Durch die Beachtung einiger Faustregeln können Sie sich schützen: So sollte man die OnlineBanking-Website ausschließlich per manueller Eingabe der Adresse aufrufen, niemals dagegen auf Links zum OnlineBanking in E-Mails klicken. Bitte speichern Sie das OnlineBanking (und auch andere, sicherheitsrelevante Seiten) aus Sicherheitsgründen nicht als Favoriten. Die unbemerkte Änderung gespeicherter Internetadressen und Umleitung auf gefälschte Internetseiten ist eine Methode der Internetkriminalität.

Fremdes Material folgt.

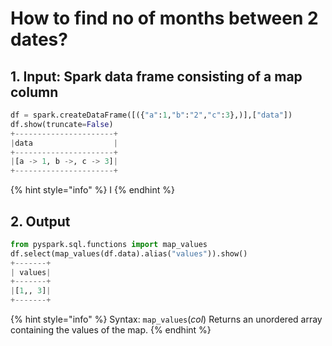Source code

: # How to find no of months between 2 dates?



## 1.  Input:  Spark data frame consisting of a map column 

```python
df = spark.createDataFrame([({"a":1,"b":"2","c":3},)],["data"])
df.show(truncate=False)
+----------------------+
|data                  |
+----------------------+
|[a -> 1, b ->, c -> 3]|
+----------------------+
```

{% hint style="info" %}
I
{% endhint %}

## 2.  Output

```python
from pyspark.sql.functions import map_values
df.select(map_values(df.data).alias("values")).show()
+-------+
| values|
+-------+
|[1,, 3]|
+-------+
```

{% hint style="info" %}
Syntax:  `map_values`\(_col_\)                                                                                                                             Returns an unordered array containing the values of the map.
{% endhint %}

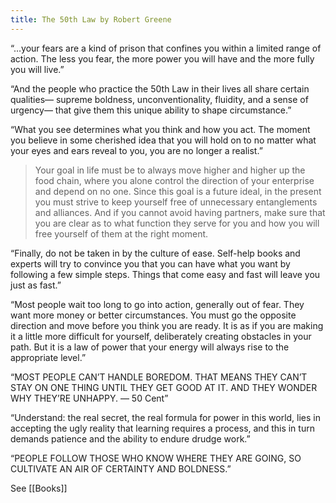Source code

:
 ```yaml
---
title: The 50th Law by Robert Greene 
---
```


“…your fears are a kind of prison that confines you within a limited range of action. The less you fear, the more power you will have and the more fully you will live.”

“And the people who practice the 50th Law in their lives all share certain qualities— supreme boldness, unconventionality, fluidity, and a sense of urgency— that give them this unique ability to shape circumstance.”

“What you see determines what you think and how you act. The moment you believe in some cherished idea that you will hold on to no matter what your eyes and ears reveal to you, you are no longer a realist.”

> Your goal in life must be to always move higher and higher up the food chain, where you alone control the direction of your enterprise and depend on no one. Since this goal is a future ideal, in the present you must strive to keep yourself free of unnecessary entanglements and alliances. And if you cannot avoid having partners, make sure that you are clear as to what function they serve for you and how you will free yourself of them at the right moment.

“Finally, do not be taken in by the culture of ease. Self-help books and experts will try to convince you that you can have what you want by following a few simple steps. Things that come easy and fast will leave you just as fast.”

“Most people wait too long to go into action, generally out of fear. They want more money or better circumstances. You must go the opposite direction and move before you think you are ready. It is as if you are making it a little more difficult for yourself, deliberately creating obstacles in your path. But it is a law of power that your energy will always rise to the appropriate level.”

“MOST PEOPLE CAN’T HANDLE BOREDOM. THAT MEANS THEY CAN’T STAY ON ONE THING UNTIL THEY GET GOOD AT IT. AND THEY WONDER WHY THEY’RE UNHAPPY. — 50 Cent”

“Understand: the real secret, the real formula for power in this world, lies in accepting the ugly reality that learning requires a process, and this in turn demands patience and the ability to endure drudge work.”

“PEOPLE FOLLOW THOSE WHO KNOW WHERE THEY ARE GOING, SO CULTIVATE AN AIR OF CERTAINTY AND BOLDNESS.”

See [[Books]]
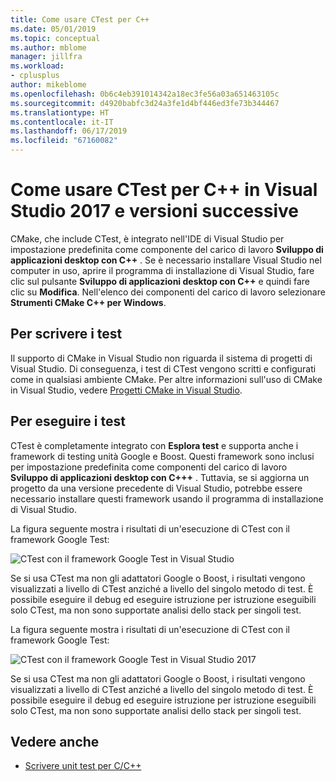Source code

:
 ```yaml
---
title: Come usare CTest per C++
ms.date: 05/01/2019
ms.topic: conceptual
ms.author: mblome
manager: jillfra
ms.workload:
- cplusplus
author: mikeblome
ms.openlocfilehash: 0b6c4eb391014342a18ec3fe56a03a651463105c
ms.sourcegitcommit: d4920babfc3d24a3fe1d4bf446ed3fe73b344467
ms.translationtype: HT
ms.contentlocale: it-IT
ms.lasthandoff: 06/17/2019
ms.locfileid: "67160082"
---
```

# <a name="how-to-use-ctest-for-c-in-visual-studio-2017-and-later"></a>Come usare CTest per C++ in Visual Studio 2017 e versioni successive

CMake, che include CTest, è integrato nell'IDE di Visual Studio per impostazione predefinita come componente del carico di lavoro **Sviluppo di applicazioni desktop con C++** . Se è necessario installare Visual Studio nel computer in uso, aprire il programma di installazione di Visual Studio, fare clic sul pulsante **Sviluppo di applicazioni desktop con C++** e quindi fare clic su **Modifica**. Nell'elenco dei componenti del carico di lavoro selezionare **Strumenti CMake C++ per Windows**.

## <a name="to-write-tests"></a>Per scrivere i test

Il supporto di CMake in Visual Studio non riguarda il sistema di progetti di Visual Studio. Di conseguenza, i test di CTest vengono scritti e configurati come in qualsiasi ambiente CMake. Per altre informazioni sull'uso di CMake in Visual Studio, vedere [Progetti CMake in Visual Studio](/cpp/build/cmake-projects-in-visual-studio).

## <a name="to-run-tests"></a>Per eseguire i test

CTest è completamente integrato con **Esplora test** e supporta anche i framework di testing unità Google e Boost. Questi framework sono inclusi per impostazione predefinita come componenti del carico di lavoro **Sviluppo di applicazioni desktop con C+++** . Tuttavia, se si aggiorna un progetto da una versione precedente di Visual Studio, potrebbe essere necessario installare questi framework usando il programma di installazione di Visual Studio.

La figura seguente mostra i risultati di un'esecuzione di CTest con il framework Google Test:

![CTest con il framework Google Test in Visual Studio](media/ctest-test-explorer.png)

Se si usa CTest ma non gli adattatori Google o Boost, i risultati vengono visualizzati a livello di CTest anziché a livello del singolo metodo di test. È possibile eseguire il debug ed eseguire istruzione per istruzione eseguibili solo CTest, ma non sono supportate analisi dello stack per singoli test.

La figura seguente mostra i risultati di un'esecuzione di CTest con il framework Google Test:

![CTest con il framework Google Test in Visual Studio 2017](media/ctest-test-explorer.png)

Se si usa CTest ma non gli adattatori Google o Boost, i risultati vengono visualizzati a livello di CTest anziché a livello del singolo metodo di test. È possibile eseguire il debug ed eseguire istruzione per istruzione eseguibili solo CTest, ma non sono supportate analisi dello stack per singoli test.

## <a name="see-also"></a>Vedere anche

- [Scrivere unit test per C/C++](writing-unit-tests-for-c-cpp.md)
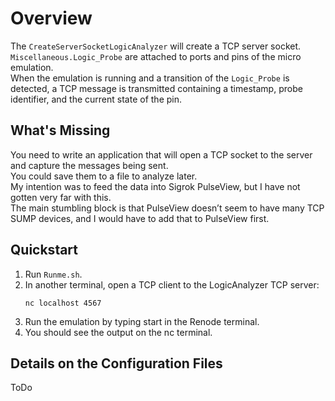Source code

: # Overview

The `CreateServerSocketLogicAnalyzer` will create a TCP server socket.  
`Miscellaneous.Logic_Probe` are attached to ports and pins of the micro emulation.  
When the emulation is running and a transition of the `Logic_Probe` is detected, a TCP message is transmitted containing a timestamp, probe identifier, and the current state of the pin.

## What's Missing

You need to write an application that will open a TCP socket to the server and capture the messages being sent.  
You could save them to a file to analyze later.  
My intention was to feed the data into Sigrok PulseView, but I have not gotten very far with this.  
The main stumbling block is that PulseView doesn’t seem to have many TCP SUMP devices, and I would have to add that to PulseView first.

## Quickstart

1. Run `Runme.sh`.
2. In another terminal, open a TCP client to the LogicAnalyzer TCP server:
   ```
   nc localhost 4567
   ``` 
3. Run the emulation by typing start in the Renode terminal.
4. You should see the output on the nc terminal.

## Details on the Configuration Files
ToDo
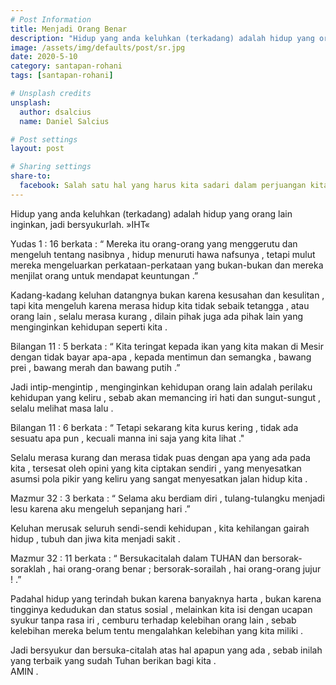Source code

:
 ```yaml
---
# Post Information
title: Menjadi Orang Benar
description: "Hidup yang anda keluhkan (terkadang) adalah hidup yang orang lain inginkan, jadi bersyukurlah." &mdash; IHT
image: /assets/img/defaults/post/sr.jpg
date: 2020-5-10
category: santapan-rohani
tags: [santapan-rohani]

# Unsplash credits
unsplash:
  author: dsalcius
  name: Daniel Salcius

# Post settings
layout: post

# Sharing settings
share-to:
  facebook: Salah satu hal yang harus kita sadari dalam perjuangan kita menjadi orang benar-Nya Tuhan adalah semakin kita ingin menjadi orang benar-Nya Tuhan, kita harus semakin siap dan kuat menghadapi berbagai tekanan, tantangan, halangan dan panah-panah api si jahat. | Santapan Rohani GBI Grogol, 10 Mei 2020
---
```


Hidup yang anda keluhkan (terkadang) adalah hidup yang orang lain inginkan, jadi bersyukurlah. »IHT«

Yudas 1 : 16 berkata : “ Mereka itu orang-orang yang menggerutu dan mengeluh tentang nasibnya , hidup menuruti hawa nafsunya , tetapi mulut mereka mengeluarkan perkataan-perkataan yang bukan-bukan dan mereka menjilat orang untuk mendapat keuntungan .”

Kadang-kadang keluhan datangnya bukan karena kesusahan dan kesulitan , tapi kita mengeluh karena merasa hidup kita tidak sebaik tetangga , atau orang lain , selalu merasa kurang , dilain pihak juga ada pihak lain yang menginginkan kehidupan seperti kita .

Bilangan 11 : 5 berkata : “ Kita teringat kepada ikan yang kita makan di Mesir dengan tidak bayar apa-apa , kepada mentimun dan semangka , bawang prei , bawang merah dan bawang putih .”

Jadi intip-mengintip , menginginkan kehidupan orang lain adalah perilaku kehidupan yang keliru , sebab akan memancing iri hati dan sungut-sungut , selalu melihat masa lalu .

Bilangan 11 : 6 berkata : “  Tetapi sekarang kita kurus kering , tidak ada sesuatu apa pun , kecuali manna ini saja yang kita lihat ." 

Selalu merasa kurang dan merasa tidak puas dengan apa yang ada pada kita , tersesat oleh opini yang kita ciptakan sendiri , yang menyesatkan asumsi pola pikir yang keliru yang sangat menyesatkan jalan hidup kita .

Mazmur 32 : 3 berkata : “  Selama aku berdiam diri , tulang-tulangku menjadi lesu karena aku mengeluh sepanjang hari .”

Keluhan merusak seluruh sendi-sendi kehidupan , kita kehilangan gairah hidup , tubuh dan jiwa kita menjadi sakit .

Mazmur 32 : 11 berkata : “  Bersukacitalah dalam TUHAN dan bersorak-soraklah , hai orang-orang benar ; bersorak-sorailah , hai orang-orang jujur ! .”

Padahal hidup yang terindah bukan karena banyaknya harta , bukan karena tingginya kedudukan dan status sosial , melainkan kita isi dengan ucapan syukur tanpa rasa iri , cemburu terhadap kelebihan orang lain , sebab kelebihan mereka belum tentu mengalahkan kelebihan yang kita miliki .

Jadi bersyukur dan bersuka-citalah atas hal apapun yang ada , sebab inilah yang terbaik yang sudah Tuhan berikan bagi kita .           
                              AMIN . 

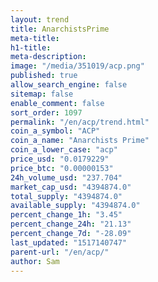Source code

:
 ```yaml
---
layout: trend
title: AnarchistsPrime
meta-title: 
h1-title: 
meta-description: 
image: "/media/351019/acp.png"
published: true
allow_search_engine: false
sitemap: false
enable_comment: false
sort_order: 1097
permalink: "/en/acp/trend.html"
coin_a_symbol: "ACP"
coin_a_name: "Anarchists Prime"
coin_a_lower_case: "acp"
price_usd: "0.0179229"
price_btc: "0.00000153"
24h_volume_usd: "237.704"
market_cap_usd: "4394874.0"
total_supply: "4394874.0"
available_supply: "4394874.0"
percent_change_1h: "3.45"
percent_change_24h: "21.13"
percent_change_7d: "-28.09"
last_updated: "1517140747"
parent-url: "/en/acp/"
author: Sam
---
```


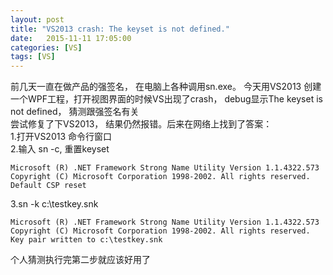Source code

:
 ```yaml
---
layout: post
title: "VS2013 crash: The keyset is not defined."
date:   2015-11-11 17:05:00 
categories: [VS]
tags: [VS]
---
```


前几天一直在做产品的强签名， 在电脑上各种调用sn.exe。 今天用VS2013 创建一个WPF工程，打开视图界面的时候VS出现了crash， debug显示The keyset is not defined， 猜测跟强签名有关  
尝试修复了下VS2013， 结果仍然报错。后来在网络上找到了答案：  
1.打开VS2013 命令行窗口  
2.输入 sn -c, 重置keyset  

	Microsoft (R) .NET Framework Strong Name Utility Version 1.1.4322.573  
	Copyright (C) Microsoft Corporation 1998-2002. All rights reserved.  
	Default CSP reset  

3.sn -k c:\testkey.snk  

	Microsoft (R) .NET Framework Strong Name Utility Version 1.1.4322.573  
	Copyright (C) Microsoft Corporation 1998-2002. All rights reserved.  
	Key pair written to c:\testkey.snk  

个人猜测执行完第二步就应该好用了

Der Bundesverband deutscher Banken hat zehn Regeln für Sicherheit im Online Banking in einer Broschüre zusammengestellt. Diese Publikation können Sie hier kostenlos herunterladen.

- Broschüre Online-Banking-Sicherheit, deutsch (PDF - 140 KB)


- Audio-Datei zum Anhören (mp3): Geld + Finanzen "Sicherheits-Check für Online-Banker"

Hinweise zur Nutzung des Webradios.



Was tun bei Verlust der PIN oder Verdacht auf Mißbrauch?

PIN ändern

Bei Verdacht auf Mißbrauch z. B.  wenn Sie versehentlich auf einer fremden Internetseite Ihre persönlichen Zugangsdaten eingegeben haben, müssen Sie sehr schnell reagieren.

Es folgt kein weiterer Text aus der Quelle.